# Rope Polyhedra Exploration

Objective: Understand the structure of the Platonic solids through dance.

Materials: Six loops of rope, approximately 15 feet of rope for each, ideally two each of three colors. Ten dancers.

The Dr. Schaffer and Mr. Stern Dance Ensemble pioneered these techniques for creating polyhedra and other figures using loops of rope and cooperating dancers.

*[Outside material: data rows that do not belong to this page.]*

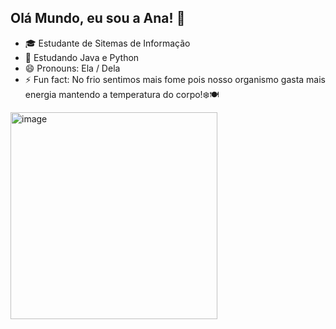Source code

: ## Olá Mundo, eu sou a Ana! 👋

- 🎓 Estudante de Sitemas de Informação
- 🌱 Estudando Java e Python
- 😄 Pronouns: Ela / Dela
- ⚡ Fun fact: No frio sentimos mais fome pois nosso organismo gasta mais energia mantendo a temperatura do corpo!❄️🍽️

<img width="331" height="331" alt="image" src="https://github.com/user-attachments/assets/13ba3f58-6fd3-4ecd-a95d-a4886e04af35" />

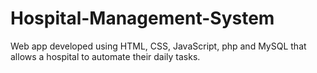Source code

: # Hospital-Management-System
Web app developed using HTML, CSS, JavaScript, php and MySQL that allows a hospital to automate their daily tasks.
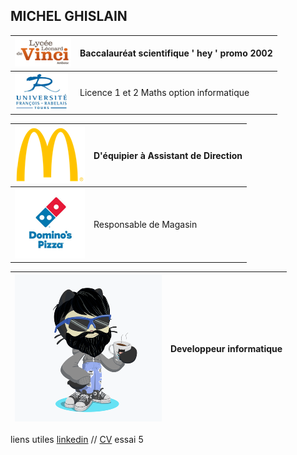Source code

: ## MICHEL GHISLAIN 


|![Image](lycée.png) | Baccalauréat scientifique     ' hey ' promo 2002  |
|------------------  | ------------------------------------------------- |
|![Image](univ.png) | Licence 1 et 2 Maths option informatique |


|![Image](mc.png) | D'équipier à Assistant de Direction |
|---------------- | ----------------------------------- |
|![Image](dom.png) | Responsable de Magasin |


|![Image](cat.png) | Developpeur informatique |
|----------------- | ------------------------ |

 




liens utiles [linkedin](https://www.linkedin.com/in/ghislain-michel-31b024153/) // [CV](CV_Ghislain_Michel_M2i.docx) essai 5



 
 
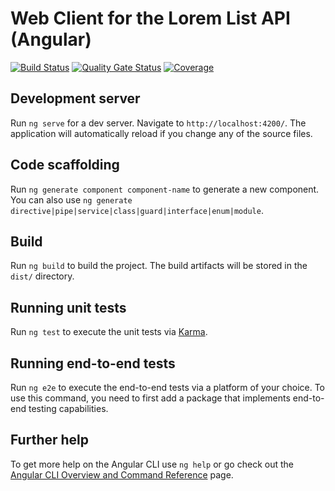# Web Client for the Lorem List API (Angular)

[![Build Status](https://drone.flyingfishflash.net/api/badges/lorem-list/lorem-list-api/status.svg)](https://drone.flyingfishflash.net/lorem-list/lorem-list-api)
[![Quality Gate Status](https://sonarqube.flyingfishflash.net/api/project_badges/measure?project=net.flyingfishflash%3Alorem-list-api&metric=alert_status&token=sqb_fd87af722ca7ebf25c5d7768dc94390213b1dc61)](https://sonarqube.flyingfishflash.net/dashboard?id=net.flyingfishflash%3Alorem-list-api)
[![Coverage](https://sonarqube.flyingfishflash.net/api/project_badges/measure?project=net.flyingfishflash%3Alorem-list-api&metric=coverage&token=sqb_fd87af722ca7ebf25c5d7768dc94390213b1dc61)](https://sonarqube.flyingfishflash.net/dashboard?id=net.flyingfishflash%3Alorem-list-api)

## Development server

Run `ng serve` for a dev server. Navigate to `http://localhost:4200/`. The application will automatically reload if you change any of the source files.

## Code scaffolding

Run `ng generate component component-name` to generate a new component. You can also use `ng generate directive|pipe|service|class|guard|interface|enum|module`.

## Build

Run `ng build` to build the project. The build artifacts will be stored in the `dist/` directory.

## Running unit tests

Run `ng test` to execute the unit tests via [Karma](https://karma-runner.github.io).

## Running end-to-end tests

Run `ng e2e` to execute the end-to-end tests via a platform of your choice. To use this command, you need to first add a package that implements end-to-end testing capabilities.

## Further help

To get more help on the Angular CLI use `ng help` or go check out the [Angular CLI Overview and Command Reference](https://angular.dev/tools/cli) page.
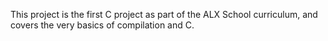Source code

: This project is the first C project as part of the ALX School curriculum, and covers the very basics of compilation and C.
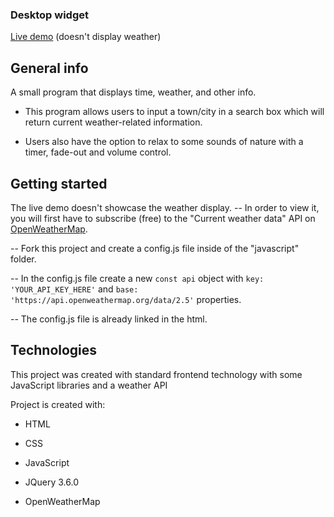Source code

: <h3>Desktop widget</h3>

[Live demo](https://okidokitokiloki.github.io/desktop-widget/) (doesn't display weather)

## General info
A small program that displays time, weather, and other info.

* This program allows users to input a town/city in a search box which will return current weather-related information. 

* Users also have the option to relax to some sounds of nature with a timer, fade-out and volume control.

## Getting started
The live demo doesn't showcase the weather display.   -- In order to view it, you will first have to subscribe (free) to the "Current weather data" API on [OpenWeatherMap](https://openweathermap.org/api).

-- Fork this project and create a config.js file inside of the "javascript" folder. 

-- In the config.js file create a new `const api` object with `key: 'YOUR_API_KEY_HERE'` and `base: 'https://api.openweathermap.org/data/2.5'` properties.

-- The config.js file is already linked in the html.
	
## Technologies
This project was created with standard frontend technology with some JavaScript libraries and a weather API

Project is created with:
* HTML
* CSS
* JavaScript

* JQuery 3.6.0
* OpenWeatherMap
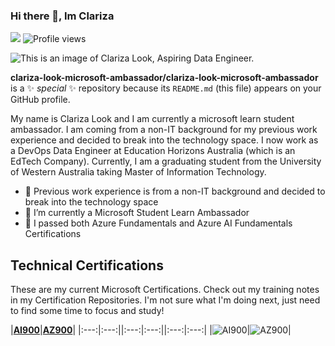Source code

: ### Hi there 👋, Im Clariza


![](https://img.shields.io/github/followers/clariza-look-microsoft-ambassador?label=Followers&style=flat-square)
![Profile views](https://gpvc.arturio.dev/clariza-look-microsoft-ambassador)
 
<img src="https://raw.githubusercontent.com/clariza-look-microsoft-ambassador/clariza-look-microsoft-ambassador/main/header.png" alt="This is an image of Clariza Look, Aspiring Data Engineer.">

**clariza-look-microsoft-ambassador/clariza-look-microsoft-ambassador** is a ✨ _special_ ✨ repository because its `README.md` (this file) appears on your GitHub profile.

My name is Clariza Look and I am currently a microsoft learn student ambassador. I am coming from a non-IT background for my previous work experience and decided to break into the technology space. I now work as a DevOps Data Engineer at Education Horizons Australia (which is an EdTech Company). Currently, I am a graduating student from the University of Western Australia taking Master of Information Technology.

- 🔭 Previous work experience is from a non-IT background and decided to break into the technology space
- 🌱 I’m currently a Microsoft Student Learn Ambassador  
- 👯 I passed both Azure Fundamentals and Azure AI Fundamentals Certifications  

## Technical Certifications

These are my current Microsoft Certifications.  Check out my training notes in my Certification Repositories. I'm not sure what I'm doing next, just need to find some time to focus and study!

|[**AI900**](https://www.credly.com/badges/ff935425-09b1-4cee-b6c8-64479dbe3a2e)|[**AZ900**](https://www.credly.com/badges/e8b95999-b86d-4751-aade-d7eaa2783aca)|
|:---:|:---:||:---:|:---:||:---:|:---:|
|![AI900](https://github.com/clariza-look-microsoft-ambassador/clariza-look-microsoft-ambassador/blob/main/azure-ai-fundamentals-600x600.png)|![AZ900](https://github.com/clariza-look-microsoft-ambassador/clariza-look-microsoft-ambassador/blob/main/azure-fundamentals.png)|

## Tetrahedron and Octahedron

• For two people: Practice making the tetrahedron as described in the first half of Polyhedra on a shoe string.
• For three people: Make the tetrahedron from part 1, then add a third person to make a 4-simplex, pentagram, and octahedron as in the video.

## Octaflex

• For four people, described in Octaflex: make an octahedron, come together to make a tetrahedron, and then a cube.

## String Quartet

• For four people, described in String quartet: From a triangle, make a tetrahedron, octahedron, six-pointed star, and then a cube.

## Platonic Ensemble

For ten people:

• Begin with six people forming an octahedron from six loops in pairs. Each pair of loops forms one of the three square 'equators' of the octahedron. Each person holds one vertex, so that each person is touching four loops.
• Each person now spreads their hands, taking two parallel loops apart and forming an icosahedron. Six of the edges of the icosahedron are doubled. These six edges form the short sides of a set of three golden rectangles that can fit inside the icosahedron, as shown here: • There are now eight triangles whose edges have only single ropes. Each of these triangles needs to be pinched so that the midpoints of the three edges come together to make a new vertex. Four additional people can do this, each person pinching two of these triangles. This forms a dodecahedron with 20 vertices, and all twenty hands are needed to support it.
• The original six people release their holds, leaving four people supporting the vertices of a cube. Each loop will be one square face of the cube, each edge will be doubled.
• Each person releases a single hand, forming the tetrahedron.